[Opening Available records section]

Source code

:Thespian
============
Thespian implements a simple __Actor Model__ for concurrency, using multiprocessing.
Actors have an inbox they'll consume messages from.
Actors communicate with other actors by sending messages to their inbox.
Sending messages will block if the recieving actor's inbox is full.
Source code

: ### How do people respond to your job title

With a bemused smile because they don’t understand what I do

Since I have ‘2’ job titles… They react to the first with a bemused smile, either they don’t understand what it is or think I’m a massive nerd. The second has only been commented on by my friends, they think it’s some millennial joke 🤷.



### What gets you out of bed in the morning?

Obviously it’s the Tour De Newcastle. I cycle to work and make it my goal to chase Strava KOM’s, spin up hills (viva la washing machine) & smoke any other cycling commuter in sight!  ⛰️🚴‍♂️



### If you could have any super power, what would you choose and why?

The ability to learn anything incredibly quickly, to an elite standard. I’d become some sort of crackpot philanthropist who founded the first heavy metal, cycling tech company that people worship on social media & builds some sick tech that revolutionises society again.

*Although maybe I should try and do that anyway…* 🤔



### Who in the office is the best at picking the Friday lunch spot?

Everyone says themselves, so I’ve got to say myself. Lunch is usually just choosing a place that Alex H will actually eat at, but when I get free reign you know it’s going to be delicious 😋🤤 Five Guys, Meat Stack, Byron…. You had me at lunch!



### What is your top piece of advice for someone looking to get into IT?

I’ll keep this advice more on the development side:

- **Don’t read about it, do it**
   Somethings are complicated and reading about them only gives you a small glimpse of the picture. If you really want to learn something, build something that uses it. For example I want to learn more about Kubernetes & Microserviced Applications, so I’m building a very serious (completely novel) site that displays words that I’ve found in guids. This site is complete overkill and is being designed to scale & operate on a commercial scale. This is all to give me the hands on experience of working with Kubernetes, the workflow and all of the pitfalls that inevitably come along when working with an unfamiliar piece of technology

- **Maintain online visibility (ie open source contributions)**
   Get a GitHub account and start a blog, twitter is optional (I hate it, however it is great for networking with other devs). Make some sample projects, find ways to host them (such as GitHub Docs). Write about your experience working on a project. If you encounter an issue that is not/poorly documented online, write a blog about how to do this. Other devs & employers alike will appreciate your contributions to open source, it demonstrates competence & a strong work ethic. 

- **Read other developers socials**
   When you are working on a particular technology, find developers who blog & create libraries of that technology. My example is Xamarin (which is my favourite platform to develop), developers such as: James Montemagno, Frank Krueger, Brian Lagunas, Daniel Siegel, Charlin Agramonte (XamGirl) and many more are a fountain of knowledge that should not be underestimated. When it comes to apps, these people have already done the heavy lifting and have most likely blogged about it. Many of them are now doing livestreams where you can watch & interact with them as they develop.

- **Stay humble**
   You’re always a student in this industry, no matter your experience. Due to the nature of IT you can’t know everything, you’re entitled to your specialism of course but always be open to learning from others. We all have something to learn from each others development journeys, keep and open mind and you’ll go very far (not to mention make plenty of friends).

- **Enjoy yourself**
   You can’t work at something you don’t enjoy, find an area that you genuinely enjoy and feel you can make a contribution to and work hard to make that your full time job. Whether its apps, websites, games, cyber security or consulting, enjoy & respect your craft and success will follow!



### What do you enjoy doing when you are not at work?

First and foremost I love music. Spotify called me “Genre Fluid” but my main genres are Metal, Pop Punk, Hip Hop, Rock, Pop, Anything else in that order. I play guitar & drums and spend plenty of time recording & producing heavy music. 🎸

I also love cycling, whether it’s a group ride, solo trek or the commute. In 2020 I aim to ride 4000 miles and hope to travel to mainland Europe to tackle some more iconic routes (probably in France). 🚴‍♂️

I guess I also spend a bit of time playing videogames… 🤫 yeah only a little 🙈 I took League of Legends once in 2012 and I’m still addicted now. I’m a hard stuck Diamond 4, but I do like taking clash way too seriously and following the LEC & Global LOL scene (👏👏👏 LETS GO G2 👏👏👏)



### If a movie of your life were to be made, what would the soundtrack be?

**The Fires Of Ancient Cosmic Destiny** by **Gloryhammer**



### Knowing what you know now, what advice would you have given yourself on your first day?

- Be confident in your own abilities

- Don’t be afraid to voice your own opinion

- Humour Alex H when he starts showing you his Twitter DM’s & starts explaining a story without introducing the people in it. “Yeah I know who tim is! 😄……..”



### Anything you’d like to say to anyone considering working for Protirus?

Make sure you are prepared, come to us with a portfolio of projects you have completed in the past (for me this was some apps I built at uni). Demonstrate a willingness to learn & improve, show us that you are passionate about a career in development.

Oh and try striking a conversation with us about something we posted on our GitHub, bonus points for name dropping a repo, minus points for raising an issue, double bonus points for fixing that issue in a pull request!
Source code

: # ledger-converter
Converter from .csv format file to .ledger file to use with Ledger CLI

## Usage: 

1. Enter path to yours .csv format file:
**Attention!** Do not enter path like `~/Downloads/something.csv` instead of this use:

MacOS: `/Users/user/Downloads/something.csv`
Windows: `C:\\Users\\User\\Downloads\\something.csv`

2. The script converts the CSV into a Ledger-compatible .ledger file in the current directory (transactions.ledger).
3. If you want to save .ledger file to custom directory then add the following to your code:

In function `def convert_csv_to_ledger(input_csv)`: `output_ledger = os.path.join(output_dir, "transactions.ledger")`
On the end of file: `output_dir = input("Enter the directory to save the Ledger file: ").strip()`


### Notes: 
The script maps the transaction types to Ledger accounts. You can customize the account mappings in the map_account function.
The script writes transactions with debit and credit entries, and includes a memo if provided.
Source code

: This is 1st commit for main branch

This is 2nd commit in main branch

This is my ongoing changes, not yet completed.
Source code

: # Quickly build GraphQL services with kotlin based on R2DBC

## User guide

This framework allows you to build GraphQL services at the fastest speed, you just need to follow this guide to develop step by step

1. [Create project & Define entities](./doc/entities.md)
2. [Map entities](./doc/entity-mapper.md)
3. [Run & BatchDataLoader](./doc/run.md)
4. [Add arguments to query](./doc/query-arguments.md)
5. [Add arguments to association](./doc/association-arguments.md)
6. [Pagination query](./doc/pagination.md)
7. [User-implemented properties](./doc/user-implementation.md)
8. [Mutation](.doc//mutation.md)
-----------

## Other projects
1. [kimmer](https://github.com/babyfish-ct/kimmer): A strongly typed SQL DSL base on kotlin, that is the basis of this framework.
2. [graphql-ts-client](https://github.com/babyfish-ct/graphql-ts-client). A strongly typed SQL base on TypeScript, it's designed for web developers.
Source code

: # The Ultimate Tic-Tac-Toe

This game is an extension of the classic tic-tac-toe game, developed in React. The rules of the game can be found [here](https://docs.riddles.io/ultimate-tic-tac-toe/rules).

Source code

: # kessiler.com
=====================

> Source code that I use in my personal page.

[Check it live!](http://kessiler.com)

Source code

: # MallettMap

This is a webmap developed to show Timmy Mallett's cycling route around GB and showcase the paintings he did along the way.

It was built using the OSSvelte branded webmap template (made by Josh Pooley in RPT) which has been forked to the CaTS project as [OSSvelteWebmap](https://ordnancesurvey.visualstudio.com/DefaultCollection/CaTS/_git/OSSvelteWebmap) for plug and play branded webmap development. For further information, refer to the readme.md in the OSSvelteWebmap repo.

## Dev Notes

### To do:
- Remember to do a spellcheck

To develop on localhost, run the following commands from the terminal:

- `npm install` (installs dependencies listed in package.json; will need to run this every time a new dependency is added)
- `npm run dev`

[Closing Available records section]

**Assigned task**
Above is a listing; print exactly its lines from the one with "4. [Add arguments" through the one with "This is a webmap", and no other lines.

**Written solution**
4. [Add arguments to query](./doc/query-arguments.md)
5. [Add arguments to association](./doc/association-arguments.md)
6. [Pagination query](./doc/pagination.md)
7. [User-implemented properties](./doc/user-implementation.md)
8. [Mutation](.doc//mutation.md)
-----------

## Other projects
1. [kimmer](https://github.com/babyfish-ct/kimmer): A strongly typed SQL DSL base on kotlin, that is the basis of this framework.
2. [graphql-ts-client](https://github.com/babyfish-ct/graphql-ts-client). A strongly typed SQL base on TypeScript, it's designed for web developers.
Source code

: # The Ultimate Tic-Tac-Toe

This game is an extension of the classic tic-tac-toe game, developed in React. The rules of the game can be found [here](https://docs.riddles.io/ultimate-tic-tac-toe/rules).

Source code

: # kessiler.com
=====================

> Source code that I use in my personal page.

[Check it live!](http://kessiler.com)

Source code

: # MallettMap

This is a webmap developed to show Timmy Mallett's cycling route around GB and showcase the paintings he did along the way.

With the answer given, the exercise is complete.